Personal information
- National team: Cambodia
- Born: April 25, 1986 (age 40) Kampong Cham Province, Cambodia

Sport
- Country: Cambodia
- Sport: Track and field
- Coached by: Phay Sok

Medal record
Women's athletics
Representing Cambodia
ASEAN Para Games
| Silver medal – second place | 2015 Singapore | 200 m T43/44 |

= Thin Seng Hon =

Cambodian athlete (born 1986)

Thin Seng Hon (born 25 April 1986) is a Cambodian athlete, who was the only member of her nation's 2012 Summer Paralympics team. She won a silver medal in the T43/44 200 metres at the 2015 ASEAN Para Games.

==Career==
Thin Seng Hon was born on 25 April 1986. She was born with a right leg defect, with it ending below the knee, and deformities to some of her fingers. To attend school in Kampong Cham Province, Cambodia, Hon needed to walk 4 km on crutches. She stood out in her village as she was the only person with a disability, and was bullied at school because she was different. She was bought her first prosthetic at the age of eight.

She began learning English at 18, and afterwards moved to Phnom Penh away from her village and family. She took up sports in 2005 after seeing an advert asking for disabled athletes. She was the fastest in the 100 metres, and was drafted into the national team. After taking part without proper equipment at the 2005 ASEAN Para Games, she gave up the sport. Her friends purchased her a running blade, which meant she started running again, competing at the 2010 Asian Para Games.

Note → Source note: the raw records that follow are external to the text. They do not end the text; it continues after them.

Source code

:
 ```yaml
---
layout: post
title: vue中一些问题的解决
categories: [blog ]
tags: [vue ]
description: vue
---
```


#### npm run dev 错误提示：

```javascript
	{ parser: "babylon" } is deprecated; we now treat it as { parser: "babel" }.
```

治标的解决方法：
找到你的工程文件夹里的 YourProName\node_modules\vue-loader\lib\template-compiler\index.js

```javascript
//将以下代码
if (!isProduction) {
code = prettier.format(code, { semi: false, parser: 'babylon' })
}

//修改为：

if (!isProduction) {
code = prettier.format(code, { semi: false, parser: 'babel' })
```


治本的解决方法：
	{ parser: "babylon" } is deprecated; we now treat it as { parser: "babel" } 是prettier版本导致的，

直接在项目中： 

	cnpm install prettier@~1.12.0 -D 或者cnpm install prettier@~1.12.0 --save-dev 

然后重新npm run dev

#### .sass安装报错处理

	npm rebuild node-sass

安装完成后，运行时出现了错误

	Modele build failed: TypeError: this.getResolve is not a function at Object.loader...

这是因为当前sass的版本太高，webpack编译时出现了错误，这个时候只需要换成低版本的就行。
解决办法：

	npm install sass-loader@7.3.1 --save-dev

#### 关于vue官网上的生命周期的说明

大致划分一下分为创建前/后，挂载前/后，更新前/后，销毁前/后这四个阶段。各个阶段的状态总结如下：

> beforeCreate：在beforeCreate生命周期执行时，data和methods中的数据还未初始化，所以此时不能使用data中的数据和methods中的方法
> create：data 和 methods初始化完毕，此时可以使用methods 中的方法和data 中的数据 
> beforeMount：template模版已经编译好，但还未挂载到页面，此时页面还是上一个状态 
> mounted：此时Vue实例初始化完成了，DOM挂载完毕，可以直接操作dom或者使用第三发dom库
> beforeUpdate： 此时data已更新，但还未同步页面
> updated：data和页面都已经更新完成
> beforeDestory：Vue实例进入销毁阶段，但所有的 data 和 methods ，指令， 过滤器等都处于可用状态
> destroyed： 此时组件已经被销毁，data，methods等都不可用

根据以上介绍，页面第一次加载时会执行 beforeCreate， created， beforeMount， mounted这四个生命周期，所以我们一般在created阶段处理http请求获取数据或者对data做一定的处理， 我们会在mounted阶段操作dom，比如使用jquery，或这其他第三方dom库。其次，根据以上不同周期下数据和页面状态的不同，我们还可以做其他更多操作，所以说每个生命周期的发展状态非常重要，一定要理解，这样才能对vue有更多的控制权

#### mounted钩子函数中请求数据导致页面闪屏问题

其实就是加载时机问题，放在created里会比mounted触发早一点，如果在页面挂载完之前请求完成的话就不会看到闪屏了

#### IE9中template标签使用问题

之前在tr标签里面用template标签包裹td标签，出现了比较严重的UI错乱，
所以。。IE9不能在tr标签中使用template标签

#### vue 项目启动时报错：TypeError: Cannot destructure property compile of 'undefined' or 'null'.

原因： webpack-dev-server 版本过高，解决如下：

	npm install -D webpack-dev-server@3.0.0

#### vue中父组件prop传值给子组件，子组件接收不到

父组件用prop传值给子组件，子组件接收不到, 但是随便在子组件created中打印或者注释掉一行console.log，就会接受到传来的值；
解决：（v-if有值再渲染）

Hon was the only member of Cambodian team for the 2012 Summer Paralympics, leading to criticism in the media as Cambodia has one of the highest proportions of disabled people worldwide at 8.9%. In previous years, the International Paralympic Committee had granted two wildcard places at the Paralympics to Cambodia, but for 2012 this was reduced to a place for a single woman. Hon's trainer, Phay Sok was frustrated at the level of equipment available to other nations.

At the 2015 ASEAN Para Games in Singapore, Hon took part in both the T43/44 100 metres and the 200 metres. Although she took the lead initially in the 200 metres, she finished in fourth position. In the 100 metres, she took second place and the silver medal. She was running on blades designed for long-distance running rather than sprinting.

==Personal life==
In 2011, Hon moved to Melbourne, Australia, where she has permanent residency. She works at an orchid nursery.